Speaking on Monday at the keel-laying ceremony for the new Landing Ship Tank at DAMEN Shipyard Sharjah, in the United Arab Emirates, Chief of Naval Staff, Vice Admiral Ibok Ete-Ibas, said the new ship would play crucial roles in Nigeria’s maritime security.


Damen Shipyards building landing ship tank for Nigerian Navy 925 001 A Damen LST 100 landing ship (Picture source: Damen)


The keel-laying ceremony which took place at the DAMEN Shipyard Sharjah, in the United Arab Emirates (UAE), came 41 years after the federal government purchased two German 502 Amphibious vessels- NNS AMBE and NNS OFIOM which were decommissioned over 10 years ago.

“Today’s ceremony is a significant step towards actualizing the dream of restoring the Nigerian Navy’s sealift capability after the Service decommissioned two similar LSTs more than 10 years ago,” Ibas said.

The bid for this project was highly competitive as several other shipbuilding companies tendered for her construction," Vice Adm Ibas was quoted as saying during the ceremony. "The selection of Damen Shipyards to execute the project was based on its track record of high-quality shipbuilding capacity [and] engineering, as well as a belief in the company's ability to adhere to the timeline for delivery of the ship."

Ibas pointed out that Damen Shipyards had already built two tugboats for the Nigerian Navy, the Dolphin Rima and Dolphin Mira, and these are still in service.
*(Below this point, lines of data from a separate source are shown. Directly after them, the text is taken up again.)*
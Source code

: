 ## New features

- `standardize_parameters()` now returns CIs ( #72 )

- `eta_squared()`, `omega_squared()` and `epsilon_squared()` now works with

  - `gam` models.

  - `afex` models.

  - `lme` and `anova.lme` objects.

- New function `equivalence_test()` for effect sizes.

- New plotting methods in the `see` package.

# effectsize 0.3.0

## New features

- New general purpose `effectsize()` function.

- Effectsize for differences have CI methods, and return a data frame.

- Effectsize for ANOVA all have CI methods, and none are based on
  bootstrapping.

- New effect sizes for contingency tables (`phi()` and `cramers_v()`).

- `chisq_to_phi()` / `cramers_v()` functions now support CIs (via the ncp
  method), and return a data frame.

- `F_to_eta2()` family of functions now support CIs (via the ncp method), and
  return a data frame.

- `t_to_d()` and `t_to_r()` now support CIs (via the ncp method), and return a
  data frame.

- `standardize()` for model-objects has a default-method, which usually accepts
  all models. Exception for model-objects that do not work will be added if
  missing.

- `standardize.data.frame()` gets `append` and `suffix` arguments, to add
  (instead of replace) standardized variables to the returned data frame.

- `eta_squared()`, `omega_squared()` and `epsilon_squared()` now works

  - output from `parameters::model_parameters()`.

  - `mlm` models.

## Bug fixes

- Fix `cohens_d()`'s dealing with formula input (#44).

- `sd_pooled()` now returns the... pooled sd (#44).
According to Damen, the landing ship vessel has been designed for amphibious operations, transport and logistics but secondary tasks include maritime security operations, humanitarian aid, disaster relief, search and rescue (SAR), operations command, mine countermeasure (MCM) and hydrographic survey operations and support.
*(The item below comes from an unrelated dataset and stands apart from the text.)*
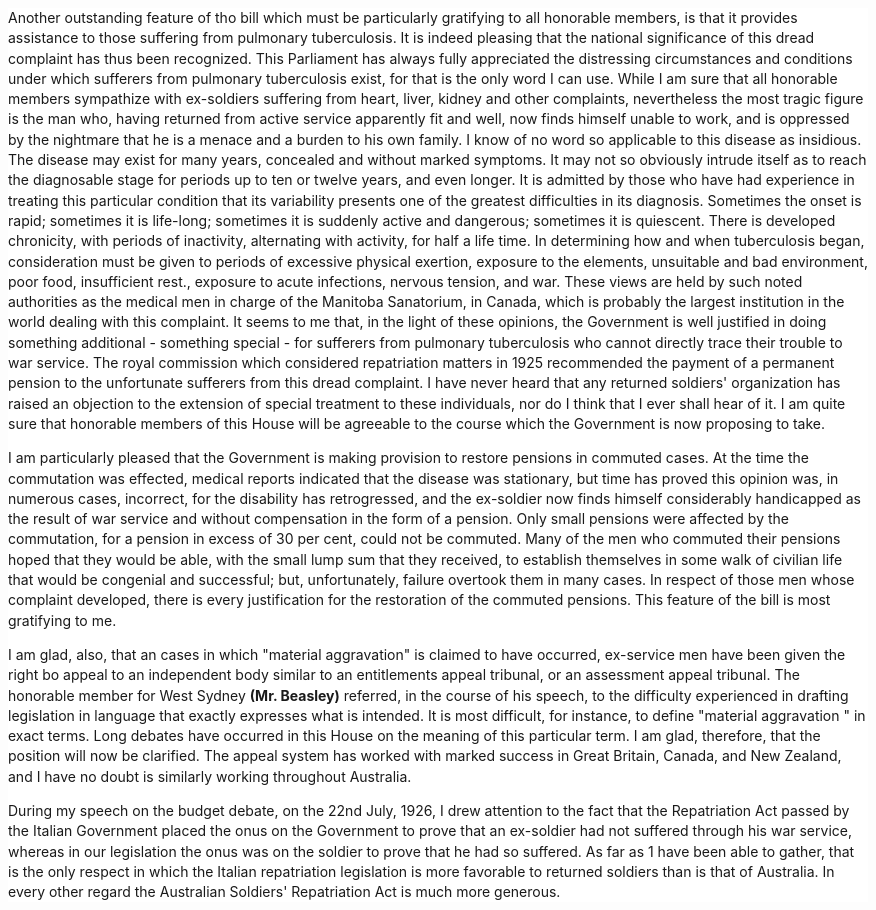 Another outstanding feature of tho bill which must be particularly gratifying to all honorable members, is that it provides assistance to those suffering from pulmonary tuberculosis. It is indeed pleasing that the national significance of this dread complaint has thus been recognized. This Parliament has always fully appreciated the distressing circumstances and conditions under which sufferers from pulmonary tuberculosis exist, for that is the only word I can use. While I am sure that all honorable members sympathize with ex-soldiers suffering from heart, liver, kidney and other complaints, nevertheless the most tragic figure is the man who, having returned from active service apparently fit and well, now finds himself unable to work, and is oppressed by the nightmare that he is a menace and a burden to his own family. I know of no word so applicable to this disease as insidious. The disease may exist for many years, concealed and without marked symptoms. It may not so obviously intrude itself as to reach the diagnosable stage for periods up to ten or twelve years, and even longer. It is admitted by those who have had experience in treating this particular condition that its variability presents one of the greatest difficulties in its diagnosis. Sometimes the onset is rapid; sometimes it is life-long; sometimes it is suddenly active and dangerous; sometimes it is quiescent. There is developed chronicity, with periods of inactivity, alternating with activity, for half a life time. In determining how and when tuberculosis began, consideration must be given to periods of excessive physical exertion, exposure to the elements, unsuitable and bad environment, poor food, insufficient rest., exposure to acute infections, nervous tension, and war. These views are held by such noted authorities as the medical men in charge of the Manitoba Sanatorium, in Canada, which is probably the largest institution in the world dealing with this complaint. It seems to me that, in the light of these opinions, the Government is well justified in doing something additional - something special - for sufferers from pulmonary tuberculosis who cannot directly trace their trouble to war service. The royal commission which considered repatriation matters in 1925 recommended the payment of a permanent pension to the unfortunate sufferers from this dread complaint. I have never heard that any returned soldiers' organization has raised an objection to the extension of special treatment to these individuals, nor do I think that I ever shall hear of it. I am quite sure that honorable members of this House will be agreeable to the course which the Government is now proposing to take. 

I am particularly pleased that the Government is making provision to restore pensions in commuted cases. At the time the commutation was effected, medical reports indicated that the disease was stationary, but time has proved this opinion was, in numerous cases, incorrect, for the disability has retrogressed, and the ex-soldier now finds himself considerably handicapped as the result of war service and without compensation in the form of a pension. Only small pensions were affected by the commutation, for a pension in excess of 30 per cent, could not be commuted. Many of the men who commuted their pensions hoped that they would be able, with the small lump sum that they received, to establish themselves in some walk of civilian life that would be congenial and successful; but, unfortunately, failure overtook them in many cases. In respect of those men whose complaint developed, there is every justification for the restoration of the commuted pensions. This feature of the bill is most gratifying to me. 

I am glad, also, that an cases in which "material aggravation" is claimed to have occurred, ex-service men have been given the right bo appeal to an independent body similar to an entitlements appeal tribunal, or an assessment appeal tribunal. The honorable member for West Sydney  **(Mr. Beasley)**  referred, in the course of his speech, to the difficulty experienced in drafting legislation in language that exactly expresses what is intended. It is most difficult, for instance, to define "material aggravation " in exact terms. Long debates have occurred in this House on the meaning of this particular term. I am glad, therefore, that the position will now be clarified. The appeal system has worked with marked success in Great Britain, Canada, and New Zealand, and I have no doubt is similarly working throughout Australia. 

During my speech on the budget debate, on the 22nd July, 1926, I drew attention to the fact that the Repatriation Act passed by the Italian Government placed the onus on the Government to prove that an ex-soldier had not suffered through his war service, whereas in our legislation the onus was on the soldier to prove that he had so suffered. As far as 1 have been able to gather, that is the only respect in which the Italian repatriation legislation is more favorable to returned soldiers than is that of Australia. In every other regard the Australian Soldiers' Repatriation Act is much more generous.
The 1.3 tonnes LST 100 is 100 metres long, has a maximum speed of 16 knots and range at 15 knots of 4 000 nautical miles, with an endurance 15 days. A bow ramp allows for the direct transfer to and from beaches and is rated to 70 tonnes. The internal ramp is rated at 30 tonnes and the stern ramp 70 tonnes.

The vessel can carry two embarked LCVPs (landing craft, vehicle, personnel), a helicopter/UAV on the flight deck, unmanned undersea vehicles and miscellaneous cargo with a 25-ton deck crane. The crew is 18, but 27 additional personnel can be accommodated or 235 troops.

When completed and delivered, the LST is expected to play crucial roles in the security of Nigeria’s maritime environment and beyond,” Ibas said. “Specifically, the ship will be engaged in the protection of maritime resources and the preservation of law and order at sea.

Efforts are ongoing to acquire more helicopters for the Nigerian Navy air arm. Between 2015 and 2019, Ibas said the Nigerian Navy had acquired two offshore patrol vessels, the NNS Centenary and NNS Unity from China, a second locally built Seaward Defence Boat (NNS Karaduwa), six OCEA patrol boats (NNS Nguru, Shiroro, Ekulu, Ose, Gongola and Calabar) and more than 200 riverine patrol boats.